By Sara Moulton
This season is the right time for Pasta Primavera. There’s some controversy about who invented this wonderful dish, but everyone agrees that it was made famous in the late ‘70s at New York’s Le Cirque restaurant. In any case, the recipe consists of spring vegetables, cream and cheese.
My take on this classic swaps out the traditional Italian pasta for the fresh egg pasta called spatzle, a kind of soft noodle that’s widespread throughout southern Germany, Austria, Switzerland, Hungary, Moselle and South Tyrol. “Wait a minute,’’ you say. “Homemade pasta? Sounds like too much work.’’ Not to worry. The spatzle will be ready to cook in the time it takes to bring a pot of water to a boil.
Spatzle dough is about the consistency of a thick pancake batter, which means it’s much more liquid than typical pasta dough. You can make it with electric beaters or by hand. The only requirement is using the right tool for the job: a spatzle maker. The device looks like a metal washboard with holes on it, topped by a small open box made of metal. You set the “washboard’’ over the pot of boiling water and pour the batter into the little box. The dough drips through the holes as you slowly move the metal box back and forth along the washboard to cut the strands of pasta. Some folks have suggested that you can use a colander with large holes instead.
Here I’ve combined the pasta with typical spring ingredients _ asparagus and peas _ along with mushrooms, to make it more substantial. But you’re welcome to toss it instead with any of your favourite sauces.
Ingredients: 1/2 teaspoon kosher salt plus extra for salting the water
1 pound asparagus
1 pound shelled fresh or defrosted frozen peas
8 ounces assorted whole mushrooms, halved or quartered, if large
2 tablespoons vegetable oil
2 cups chicken or vegetable broth
1 cup heavy cream
240 grams (about 2 cups) all-purpose flour
2 large eggs, lightly beaten
1 ounce grated Parmigiano-Reggiano, plus extra for garnish
Chopped fresh dill for garnish
Bring a large pot of boiling salted water to a boil.

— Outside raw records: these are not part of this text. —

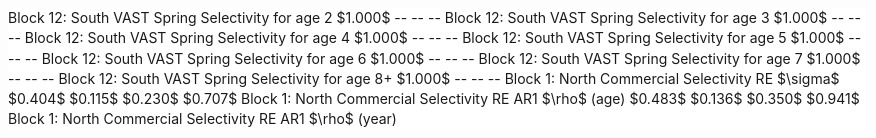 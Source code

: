   <td style="text-align:left;"> Block 12: South VAST Spring Selectivity for age 2 </td>
   <td style="text-align:right;"> $1.000$ </td>
   <td style="text-align:right;"> -- </td>
   <td style="text-align:right;"> -- </td>
   <td style="text-align:right;"> -- </td>
  </tr>
  <tr>
   <td style="text-align:left;"> Block 12: South VAST Spring Selectivity for age 3 </td>
   <td style="text-align:right;"> $1.000$ </td>
   <td style="text-align:right;"> -- </td>
   <td style="text-align:right;"> -- </td>
   <td style="text-align:right;"> -- </td>
  </tr>
  <tr>
   <td style="text-align:left;"> Block 12: South VAST Spring Selectivity for age 4 </td>
   <td style="text-align:right;"> $1.000$ </td>
   <td style="text-align:right;"> -- </td>
   <td style="text-align:right;"> -- </td>
   <td style="text-align:right;"> -- </td>
  </tr>
  <tr>
   <td style="text-align:left;"> Block 12: South VAST Spring Selectivity for age 5 </td>
   <td style="text-align:right;"> $1.000$ </td>
   <td style="text-align:right;"> -- </td>
   <td style="text-align:right;"> -- </td>
   <td style="text-align:right;"> -- </td>
  </tr>
  <tr>
   <td style="text-align:left;"> Block 12: South VAST Spring Selectivity for age 6 </td>
   <td style="text-align:right;"> $1.000$ </td>
   <td style="text-align:right;"> -- </td>
   <td style="text-align:right;"> -- </td>
   <td style="text-align:right;"> -- </td>
  </tr>
  <tr>
   <td style="text-align:left;"> Block 12: South VAST Spring Selectivity for age 7 </td>
   <td style="text-align:right;"> $1.000$ </td>
   <td style="text-align:right;"> -- </td>
   <td style="text-align:right;"> -- </td>
   <td style="text-align:right;"> -- </td>
  </tr>
  <tr>
   <td style="text-align:left;"> Block 12: South VAST Spring Selectivity for age 8+ </td>
   <td style="text-align:right;"> $1.000$ </td>
   <td style="text-align:right;"> -- </td>
   <td style="text-align:right;"> -- </td>
   <td style="text-align:right;"> -- </td>
  </tr>
  <tr>
   <td style="text-align:left;"> Block 1: North Commercial Selectivity RE $\sigma$ </td>
   <td style="text-align:right;"> $0.404$ </td>
   <td style="text-align:right;"> $0.115$ </td>
   <td style="text-align:right;"> $0.230$ </td>
   <td style="text-align:right;"> $0.707$ </td>
  </tr>
  <tr>
   <td style="text-align:left;"> Block 1: North Commercial Selectivity RE AR1 $\rho$ (age) </td>
   <td style="text-align:right;"> $0.483$ </td>
   <td style="text-align:right;"> $0.136$ </td>
   <td style="text-align:right;"> $0.350$ </td>
   <td style="text-align:right;"> $0.941$ </td>
  </tr>
  <tr>
   <td style="text-align:left;"> Block 1: North Commercial Selectivity RE AR1 $\rho$ (year) </td> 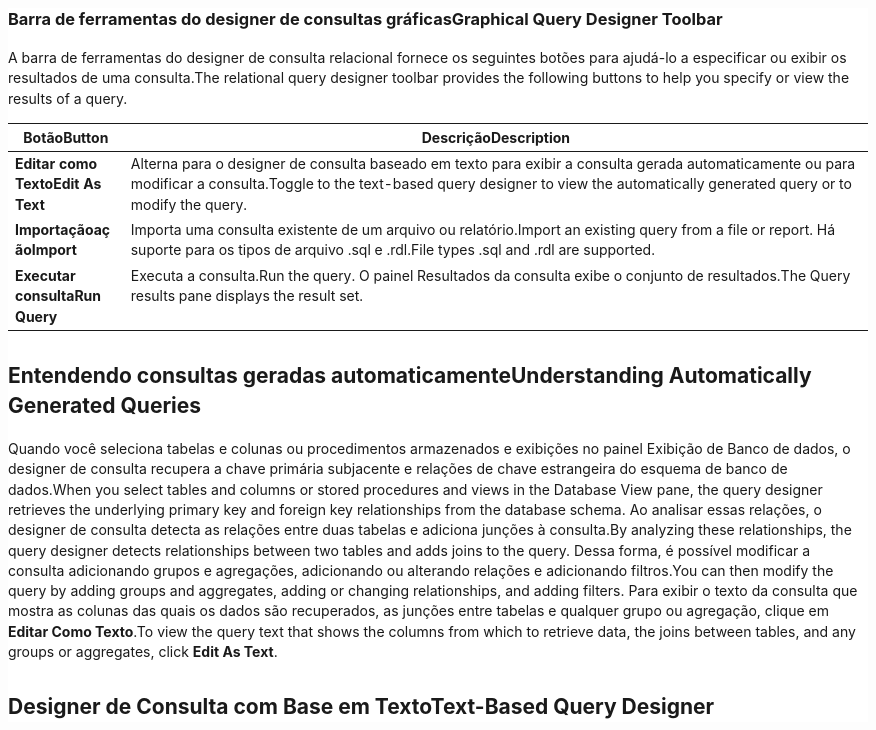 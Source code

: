 ### <a name="graphical-query-designer-toolbar"></a><span data-ttu-id="4b649-293">Barra de ferramentas do designer de consultas gráficas</span><span class="sxs-lookup"><span data-stu-id="4b649-293">Graphical Query Designer Toolbar</span></span>  
 <span data-ttu-id="4b649-294">A barra de ferramentas do designer de consulta relacional fornece os seguintes botões para ajudá-lo a especificar ou exibir os resultados de uma consulta.</span><span class="sxs-lookup"><span data-stu-id="4b649-294">The relational query designer toolbar provides the following buttons to help you specify or view the results of a query.</span></span>  
  
|<span data-ttu-id="4b649-295">Botão</span><span class="sxs-lookup"><span data-stu-id="4b649-295">Button</span></span>|<span data-ttu-id="4b649-296">Descrição</span><span class="sxs-lookup"><span data-stu-id="4b649-296">Description</span></span>|  
|------------|-----------------|  
|<span data-ttu-id="4b649-297">**Editar como Texto**</span><span class="sxs-lookup"><span data-stu-id="4b649-297">**Edit As Text**</span></span>|<span data-ttu-id="4b649-298">Alterna para o designer de consulta baseado em texto para exibir a consulta gerada automaticamente ou para modificar a consulta.</span><span class="sxs-lookup"><span data-stu-id="4b649-298">Toggle to the text-based query designer to view the automatically generated query or to modify the query.</span></span>|  
|<span data-ttu-id="4b649-299">**Importaçãoação**</span><span class="sxs-lookup"><span data-stu-id="4b649-299">**Import**</span></span>|<span data-ttu-id="4b649-300">Importa uma consulta existente de um arquivo ou relatório.</span><span class="sxs-lookup"><span data-stu-id="4b649-300">Import an existing query from a file or report.</span></span> <span data-ttu-id="4b649-301">Há suporte para os tipos de arquivo .sql e .rdl.</span><span class="sxs-lookup"><span data-stu-id="4b649-301">File types .sql and .rdl are supported.</span></span>|  
|<span data-ttu-id="4b649-302">**Executar consulta**</span><span class="sxs-lookup"><span data-stu-id="4b649-302">**Run Query**</span></span>|<span data-ttu-id="4b649-303">Executa a consulta.</span><span class="sxs-lookup"><span data-stu-id="4b649-303">Run the query.</span></span> <span data-ttu-id="4b649-304">O painel Resultados da consulta exibe o conjunto de resultados.</span><span class="sxs-lookup"><span data-stu-id="4b649-304">The Query results pane displays the result set.</span></span>|  
  
## <a name="understanding-automatically-generated-queries"></a><span data-ttu-id="4b649-305">Entendendo consultas geradas automaticamente</span><span class="sxs-lookup"><span data-stu-id="4b649-305">Understanding Automatically Generated Queries</span></span>  
 <span data-ttu-id="4b649-306">Quando você seleciona tabelas e colunas ou procedimentos armazenados e exibições no painel Exibição de Banco de dados, o designer de consulta recupera a chave primária subjacente e relações de chave estrangeira do esquema de banco de dados.</span><span class="sxs-lookup"><span data-stu-id="4b649-306">When you select tables and columns or stored procedures and views in the Database View pane, the query designer retrieves the underlying primary key and foreign key relationships from the database schema.</span></span> <span data-ttu-id="4b649-307">Ao analisar essas relações, o designer de consulta detecta as relações entre duas tabelas e adiciona junções à consulta.</span><span class="sxs-lookup"><span data-stu-id="4b649-307">By analyzing these relationships, the query designer detects relationships between two tables and adds joins to the query.</span></span> <span data-ttu-id="4b649-308">Dessa forma, é possível modificar a consulta adicionando grupos e agregações, adicionando ou alterando relações e adicionando filtros.</span><span class="sxs-lookup"><span data-stu-id="4b649-308">You can then modify the query by adding groups and aggregates, adding or changing relationships, and adding filters.</span></span> <span data-ttu-id="4b649-309">Para exibir o texto da consulta que mostra as colunas das quais os dados são recuperados, as junções entre tabelas e qualquer grupo ou agregação, clique em **Editar Como Texto**.</span><span class="sxs-lookup"><span data-stu-id="4b649-309">To view the query text that shows the columns from which to retrieve data, the joins between tables, and any groups or aggregates, click **Edit As Text**.</span></span>  
  
## <a name="text-based-query-designer"></a><span data-ttu-id="4b649-310">Designer de Consulta com Base em Texto</span><span class="sxs-lookup"><span data-stu-id="4b649-310">Text-Based Query Designer</span></span>   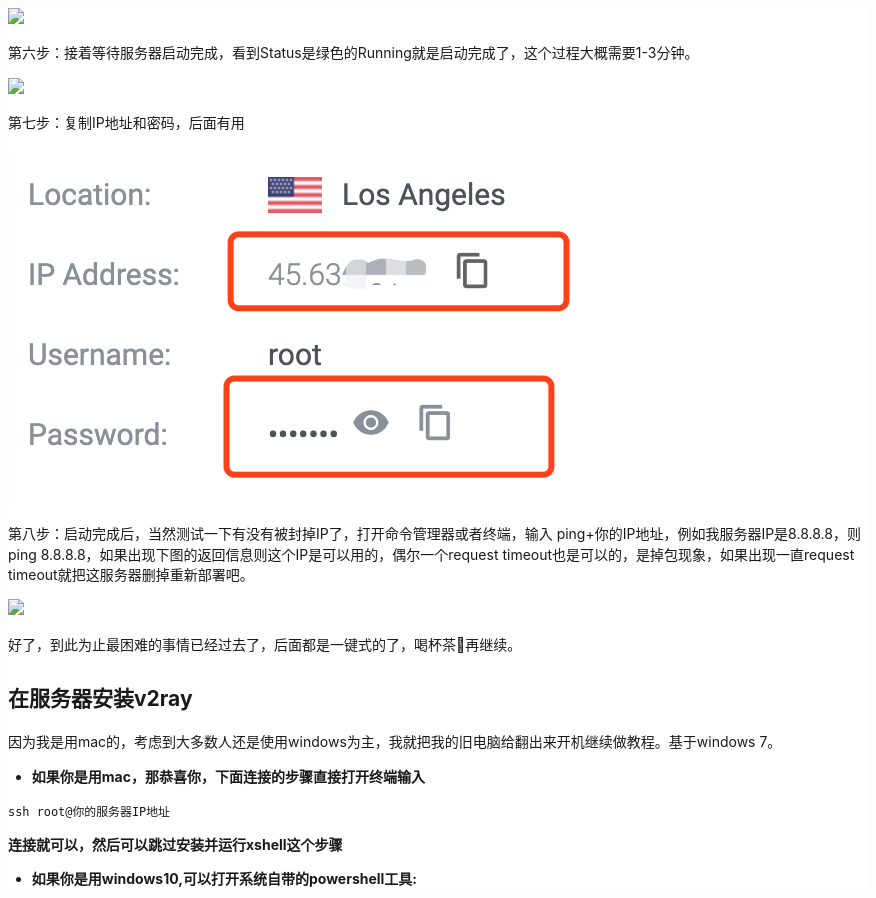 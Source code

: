 ![](./images/6.png)

第六步：接着等待服务器启动完成，看到Status是绿色的Running就是启动完成了，这个过程大概需要1-3分钟。

![](./images/7.png)

第七步：复制IP地址和密码，后面有用

![](./images/v2ray/copy_ip_and_pwd.png)

第八步：启动完成后，当然测试一下有没有被封掉IP了，打开命令管理器或者终端，输入 ping+你的IP地址，例如我服务器IP是8.8.8.8，则ping 8.8.8.8，如果出现下图的返回信息则这个IP是可以用的，偶尔一个request timeout也是可以的，是掉包现象，如果出现一直request timeout就把这服务器删掉重新部署吧。

![](./images/10.png)

好了，到此为止最困难的事情已经过去了，后面都是一键式的了，喝杯茶🍵再继续。

## 在服务器安装v2ray

因为我是用mac的，考虑到大多数人还是使用windows为主，我就把我的旧电脑给翻出来开机继续做教程。基于windows 7。

- **如果你是用mac，那恭喜你，下面连接的步骤直接打开终端输入**

`ssh root@你的服务器IP地址`

**连接就可以，然后可以跳过安装并运行xshell这个步骤**



- **如果你是用windows10,可以打开系统自带的powershell工具:**




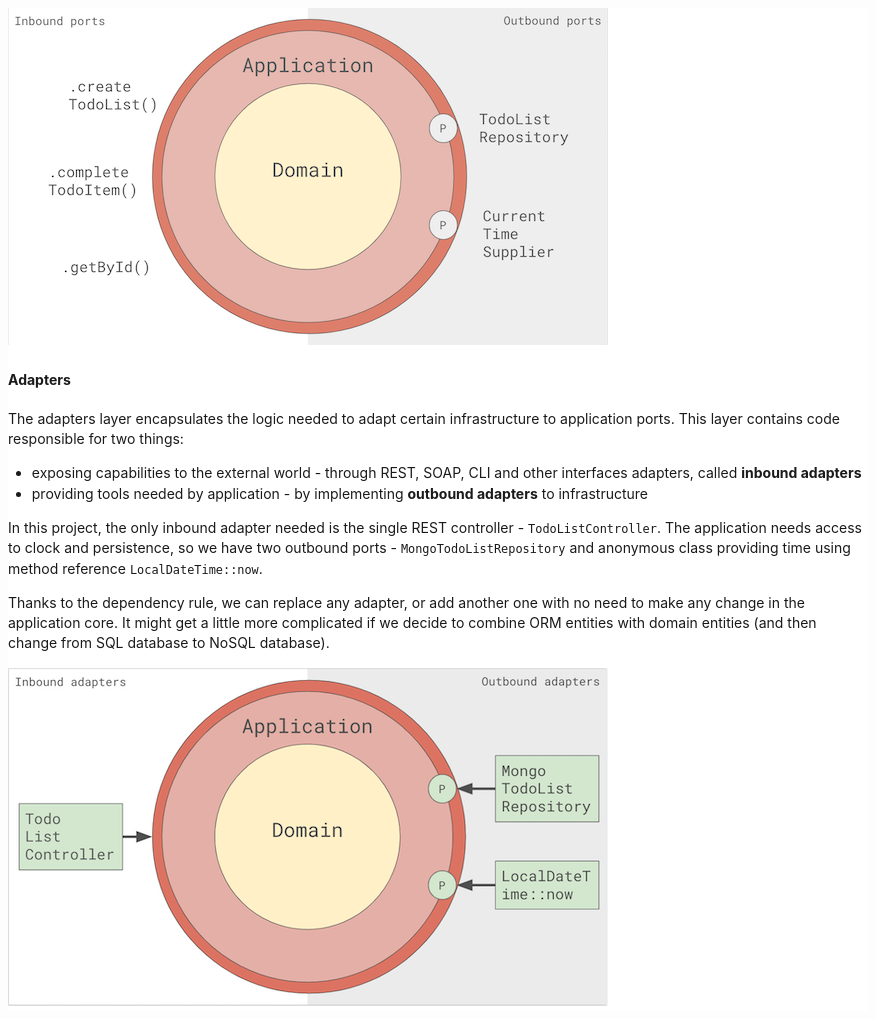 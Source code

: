 ![Facade](docs/images/facade.png)



#### Adapters

The adapters layer encapsulates the logic needed to adapt certain infrastructure to application ports. This layer contains code responsible for two things:

- exposing capabilities to the external world - through REST, SOAP, CLI and other interfaces adapters, called **inbound adapters**
- providing tools needed by application - by implementing **outbound adapters** to infrastructure

In this project, the only inbound adapter needed is the single REST controller - `TodoListController`. The application needs access to clock and persistence, so we have two outbound ports - `MongoTodoListRepository` and anonymous class providing time using method reference `LocalDateTime::now`.

Thanks to the dependency rule, we can replace any adapter, or add another one with no need to make any change in the application core. It might get a little more complicated if we decide to combine ORM entities with domain entities (and then change from SQL database to NoSQL database).


![Adapters](docs/images/adapters.png)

Break or cut off the bottom tough part of the asparagus and, if it is thicker than 1/3-inch, peel it from right underneath the tip all the way to the bottom of the stem. Working in a few batches, add the asparagus to the water and simmer until they are al dente but not cooked through (1 minute for thin asparagus and 2 minutes for thick), transfer them to a bowl of ice and water to chill. When they are chilled, pat them dry and slice them crosswise, at an angle, 1/2-inch thick. Set aside. If using fresh peas, add them to the water and simmer them until al dente, about 2 minutes. Use a strainer to remove them from the water and set them aside. If using defrosted frozen peas, do not cook them at this point (they were already blanched before they were frozen).
In a large skillet cook the mushrooms in the oil over medium heat, stirring occasionally, until they are golden, about 8 minutes. Add the chicken broth and cream and bring to a boil, reduce to a simmer and simmer until thickened, about 5 minutes. Set aside.
In an electric mixer stir together the flour and 1/2 teaspoon salt, add the eggs and 1 cup water and beat until the mixture is smooth. The consistency should be like that of thick pancake batter. If it is thicker, add additional water, a few tablespoons at a time, until it reaches the desired consistency. Place the spatzle maker over the pot of boiling water and slowly pour the batter into the box, letting it drip down into the water. Boil for a few minutes (taste a piece of pasta to see if it is just al dente). Strain the spatzle and add it to the skillet along with the asparagus, peas and cheese. Bring to a boil and simmer, stirring, until just heated through. Add salt and pepper to taste and serve right away topped with additional cheese, if desired, and the dill.